UL: Which decarbonization strategies do you see thriving right now?
Witteman: The market is rewarding projects that cut carbon and reduce risk. Electrification, high-performance buildings, and resilient land use aren’t just climate strategies—they’re value strategies. In Asia, for instance, ULI members are exploring green steel supply chains, which could transform both construction and emissions profiles. Across markets, we’re seeing that early movers gain stronger returns, better tenant demand, and lower exposure. Just as importantly, we’re seeing opportunities to pair these strategies with housing affordability, so communities benefit from lower costs, cleaner, better building technologies; and greater resilience.
UL: What challenges does ULI face in the years ahead?

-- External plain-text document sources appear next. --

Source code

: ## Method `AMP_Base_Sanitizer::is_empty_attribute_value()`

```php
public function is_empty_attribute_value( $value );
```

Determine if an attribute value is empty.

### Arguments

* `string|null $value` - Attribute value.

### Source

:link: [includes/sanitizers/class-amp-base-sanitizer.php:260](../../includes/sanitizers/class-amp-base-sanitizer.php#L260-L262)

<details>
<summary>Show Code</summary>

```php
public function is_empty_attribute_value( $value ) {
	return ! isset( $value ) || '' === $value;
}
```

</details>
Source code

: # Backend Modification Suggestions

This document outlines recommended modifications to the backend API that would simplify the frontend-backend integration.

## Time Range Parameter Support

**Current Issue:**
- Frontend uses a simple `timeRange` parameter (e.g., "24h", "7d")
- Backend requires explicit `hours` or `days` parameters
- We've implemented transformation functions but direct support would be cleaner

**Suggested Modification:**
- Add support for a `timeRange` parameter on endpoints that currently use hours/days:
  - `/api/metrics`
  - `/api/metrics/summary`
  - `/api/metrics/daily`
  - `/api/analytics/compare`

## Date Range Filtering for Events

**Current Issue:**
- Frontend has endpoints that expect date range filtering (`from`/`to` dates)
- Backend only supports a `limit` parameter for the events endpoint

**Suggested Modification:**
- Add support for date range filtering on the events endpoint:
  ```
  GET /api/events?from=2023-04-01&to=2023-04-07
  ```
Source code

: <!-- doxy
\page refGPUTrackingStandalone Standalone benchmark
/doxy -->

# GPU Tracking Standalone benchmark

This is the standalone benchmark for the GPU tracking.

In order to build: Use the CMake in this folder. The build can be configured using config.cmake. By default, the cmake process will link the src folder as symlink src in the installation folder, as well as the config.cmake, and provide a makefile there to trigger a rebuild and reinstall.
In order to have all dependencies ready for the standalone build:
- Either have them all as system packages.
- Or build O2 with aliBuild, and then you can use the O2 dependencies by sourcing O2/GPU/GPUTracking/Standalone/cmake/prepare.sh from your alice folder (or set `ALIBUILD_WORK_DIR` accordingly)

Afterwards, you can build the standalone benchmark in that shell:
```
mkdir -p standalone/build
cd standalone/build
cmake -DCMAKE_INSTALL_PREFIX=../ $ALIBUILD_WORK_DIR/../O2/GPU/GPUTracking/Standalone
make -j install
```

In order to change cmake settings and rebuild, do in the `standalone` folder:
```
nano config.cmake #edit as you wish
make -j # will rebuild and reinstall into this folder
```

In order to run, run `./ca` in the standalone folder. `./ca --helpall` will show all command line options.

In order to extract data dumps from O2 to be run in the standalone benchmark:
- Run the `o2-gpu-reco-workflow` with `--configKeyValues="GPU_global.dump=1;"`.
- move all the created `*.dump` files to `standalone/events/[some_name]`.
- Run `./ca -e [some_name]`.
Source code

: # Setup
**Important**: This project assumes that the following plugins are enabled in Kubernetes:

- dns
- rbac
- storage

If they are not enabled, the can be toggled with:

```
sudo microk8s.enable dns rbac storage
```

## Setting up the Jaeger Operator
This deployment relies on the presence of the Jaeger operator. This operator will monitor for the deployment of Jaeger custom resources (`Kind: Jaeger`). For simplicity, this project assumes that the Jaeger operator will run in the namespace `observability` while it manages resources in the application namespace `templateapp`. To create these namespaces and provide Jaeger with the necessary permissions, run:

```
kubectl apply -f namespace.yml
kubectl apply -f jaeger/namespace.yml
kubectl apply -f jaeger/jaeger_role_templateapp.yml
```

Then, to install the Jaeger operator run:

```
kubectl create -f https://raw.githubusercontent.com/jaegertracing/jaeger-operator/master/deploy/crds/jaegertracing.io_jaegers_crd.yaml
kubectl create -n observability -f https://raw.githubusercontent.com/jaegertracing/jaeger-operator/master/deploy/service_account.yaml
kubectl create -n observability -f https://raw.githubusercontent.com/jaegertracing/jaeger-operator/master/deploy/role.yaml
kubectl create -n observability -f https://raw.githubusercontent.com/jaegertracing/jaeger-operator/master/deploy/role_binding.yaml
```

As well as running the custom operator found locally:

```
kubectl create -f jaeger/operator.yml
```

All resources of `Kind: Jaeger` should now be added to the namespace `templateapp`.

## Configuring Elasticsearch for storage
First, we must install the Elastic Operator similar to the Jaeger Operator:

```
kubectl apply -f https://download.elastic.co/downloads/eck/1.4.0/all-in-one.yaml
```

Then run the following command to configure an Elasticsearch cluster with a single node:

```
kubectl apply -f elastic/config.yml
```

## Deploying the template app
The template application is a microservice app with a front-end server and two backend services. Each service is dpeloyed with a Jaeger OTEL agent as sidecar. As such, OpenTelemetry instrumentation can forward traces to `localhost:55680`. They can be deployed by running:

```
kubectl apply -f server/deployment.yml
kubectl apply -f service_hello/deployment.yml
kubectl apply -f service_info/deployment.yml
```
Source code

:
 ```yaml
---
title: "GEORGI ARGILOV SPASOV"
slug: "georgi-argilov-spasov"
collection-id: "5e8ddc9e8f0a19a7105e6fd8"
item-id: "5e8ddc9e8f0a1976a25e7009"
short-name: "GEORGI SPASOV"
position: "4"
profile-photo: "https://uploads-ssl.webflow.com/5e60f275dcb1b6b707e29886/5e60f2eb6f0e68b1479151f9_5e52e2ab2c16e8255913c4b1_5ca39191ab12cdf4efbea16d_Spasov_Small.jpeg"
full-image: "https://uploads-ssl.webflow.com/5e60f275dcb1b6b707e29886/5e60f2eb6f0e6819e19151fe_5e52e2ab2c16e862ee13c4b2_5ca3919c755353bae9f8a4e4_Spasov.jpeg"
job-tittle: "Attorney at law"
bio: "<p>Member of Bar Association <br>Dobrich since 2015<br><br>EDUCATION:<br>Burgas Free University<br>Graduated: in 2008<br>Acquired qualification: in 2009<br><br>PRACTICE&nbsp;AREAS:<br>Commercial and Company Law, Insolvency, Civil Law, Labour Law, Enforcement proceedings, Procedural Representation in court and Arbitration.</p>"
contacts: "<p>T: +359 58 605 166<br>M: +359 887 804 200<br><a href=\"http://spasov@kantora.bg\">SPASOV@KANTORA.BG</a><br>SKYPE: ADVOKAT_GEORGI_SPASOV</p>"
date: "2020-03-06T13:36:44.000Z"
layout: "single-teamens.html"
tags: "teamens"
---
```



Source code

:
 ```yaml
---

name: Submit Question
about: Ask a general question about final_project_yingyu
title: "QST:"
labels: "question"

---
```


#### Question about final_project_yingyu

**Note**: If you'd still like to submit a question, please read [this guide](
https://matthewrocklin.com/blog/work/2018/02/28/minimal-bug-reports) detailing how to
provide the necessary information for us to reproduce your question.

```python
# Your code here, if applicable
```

Witteman: Our biggest challenges, and opportunities, are focus, adaptability, and speed. The built environment accounts for nearly 40 percent of global emissions, and we’re also facing a housing affordability crisis. Sustainability and affordability are two of the defining challenges for real estate, and ULI is one of the few organizations that can bridge them. That’s why ULI’s Advisory Services Panels are so important. They allow us to test solutions on the ground, balancing both sustainability and affordability, with the people closest to the work. We do these panels in partnership with our 52 local District Councils spread across most states in the U.S., and in Canada and Mexico.
We are also doing our work in a rapidly changing and often fraught political and economic environment where new technologies like AI are disrupting business and the energy sector in significant ways. ULI Impact Lab is designed to be nimble and forward-looking—addressing today’s challenges and opportunities while anticipating what lies ahead, so ULI members stay informed and at the forefront of the field.
UL: What makes you hopeful about ULI’s role?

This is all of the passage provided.